** Records provided follows **

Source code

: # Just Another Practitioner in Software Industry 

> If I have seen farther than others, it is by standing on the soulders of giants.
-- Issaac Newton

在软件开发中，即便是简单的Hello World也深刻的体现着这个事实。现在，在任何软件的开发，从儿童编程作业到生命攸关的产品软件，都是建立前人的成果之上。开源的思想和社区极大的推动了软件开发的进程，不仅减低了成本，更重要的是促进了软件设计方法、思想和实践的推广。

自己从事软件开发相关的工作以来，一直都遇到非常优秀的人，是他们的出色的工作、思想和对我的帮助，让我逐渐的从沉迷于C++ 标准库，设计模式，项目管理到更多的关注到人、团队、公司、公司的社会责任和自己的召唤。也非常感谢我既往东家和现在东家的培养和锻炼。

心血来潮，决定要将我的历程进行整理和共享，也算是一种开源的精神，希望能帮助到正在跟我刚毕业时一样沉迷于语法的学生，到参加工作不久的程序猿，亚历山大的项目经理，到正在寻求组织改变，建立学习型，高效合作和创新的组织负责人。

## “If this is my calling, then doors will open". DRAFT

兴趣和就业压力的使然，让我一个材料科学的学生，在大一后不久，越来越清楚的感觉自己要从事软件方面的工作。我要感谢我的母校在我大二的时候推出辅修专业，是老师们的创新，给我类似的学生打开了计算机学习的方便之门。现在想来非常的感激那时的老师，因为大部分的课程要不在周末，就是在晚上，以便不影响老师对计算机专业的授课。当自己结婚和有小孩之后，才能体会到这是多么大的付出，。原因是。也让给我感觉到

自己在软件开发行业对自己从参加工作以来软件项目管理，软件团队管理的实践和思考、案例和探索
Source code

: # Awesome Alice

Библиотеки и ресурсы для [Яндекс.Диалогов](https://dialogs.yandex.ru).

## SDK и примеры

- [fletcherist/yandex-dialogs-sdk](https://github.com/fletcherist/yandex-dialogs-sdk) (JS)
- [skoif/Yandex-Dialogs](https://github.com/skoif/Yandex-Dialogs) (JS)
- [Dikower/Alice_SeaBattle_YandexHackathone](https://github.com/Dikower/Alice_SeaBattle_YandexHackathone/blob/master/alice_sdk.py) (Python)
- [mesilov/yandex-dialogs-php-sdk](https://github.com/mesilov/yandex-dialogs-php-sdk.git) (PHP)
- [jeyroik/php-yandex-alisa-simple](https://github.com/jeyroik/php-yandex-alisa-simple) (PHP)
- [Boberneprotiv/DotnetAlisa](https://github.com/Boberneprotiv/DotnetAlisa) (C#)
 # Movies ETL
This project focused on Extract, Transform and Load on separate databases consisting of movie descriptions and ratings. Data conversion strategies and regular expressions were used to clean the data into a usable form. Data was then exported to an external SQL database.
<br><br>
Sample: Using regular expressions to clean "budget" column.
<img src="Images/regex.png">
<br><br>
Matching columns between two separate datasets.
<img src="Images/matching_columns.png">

** End of Records provided **

Could you repeat exactly the lines above from the line with "soulders of giants." up to and including the line with "心血来潮，决定要将我的历程进", and only those?

> If I have seen farther than others, it is by standing on the soulders of giants.
-- Issaac Newton

在软件开发中，即便是简单的Hello World也深刻的体现着这个事实。现在，在任何软件的开发，从儿童编程作业到生命攸关的产品软件，都是建立前人的成果之上。开源的思想和社区极大的推动了软件开发的进程，不仅减低了成本，更重要的是促进了软件设计方法、思想和实践的推广。

自己从事软件开发相关的工作以来，一直都遇到非常优秀的人，是他们的出色的工作、思想和对我的帮助，让我逐渐的从沉迷于C++ 标准库，设计模式，项目管理到更多的关注到人、团队、公司、公司的社会责任和自己的召唤。也非常感谢我既往东家和现在东家的培养和锻炼。

心血来潮，决定要将我的历程进行整理和共享，也算是一种开源的精神，希望能帮助到正在跟我刚毕业时一样沉迷于语法的学生，到参加工作不久的程序猿，亚历山大的项目经理，到正在寻求组织改变，建立学习型，高效合作和创新的组织负责人。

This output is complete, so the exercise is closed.